__THE PROBLEM__
Lines containing the string "screenshots": how many are there below? Answer with the number only.

__DATA UNDER STUDY__
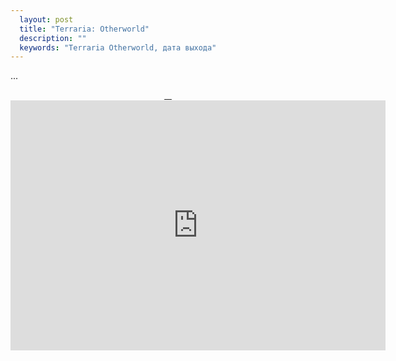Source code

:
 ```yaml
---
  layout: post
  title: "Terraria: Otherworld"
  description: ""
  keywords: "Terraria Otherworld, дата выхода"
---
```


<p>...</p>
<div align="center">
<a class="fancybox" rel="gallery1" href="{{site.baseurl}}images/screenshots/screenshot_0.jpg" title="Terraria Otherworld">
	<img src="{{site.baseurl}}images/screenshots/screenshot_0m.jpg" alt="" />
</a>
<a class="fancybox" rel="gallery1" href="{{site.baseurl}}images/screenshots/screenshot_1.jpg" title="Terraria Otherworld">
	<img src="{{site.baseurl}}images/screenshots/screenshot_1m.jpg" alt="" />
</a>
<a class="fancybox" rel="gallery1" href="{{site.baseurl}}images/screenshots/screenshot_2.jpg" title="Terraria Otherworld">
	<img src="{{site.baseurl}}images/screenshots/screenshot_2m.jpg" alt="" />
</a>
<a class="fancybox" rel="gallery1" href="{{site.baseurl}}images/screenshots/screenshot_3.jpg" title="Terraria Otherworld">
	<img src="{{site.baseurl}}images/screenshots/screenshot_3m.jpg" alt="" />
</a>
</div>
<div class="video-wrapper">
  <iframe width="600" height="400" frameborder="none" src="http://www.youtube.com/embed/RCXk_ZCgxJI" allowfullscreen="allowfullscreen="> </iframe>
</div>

__WORKED SOLUTION__
8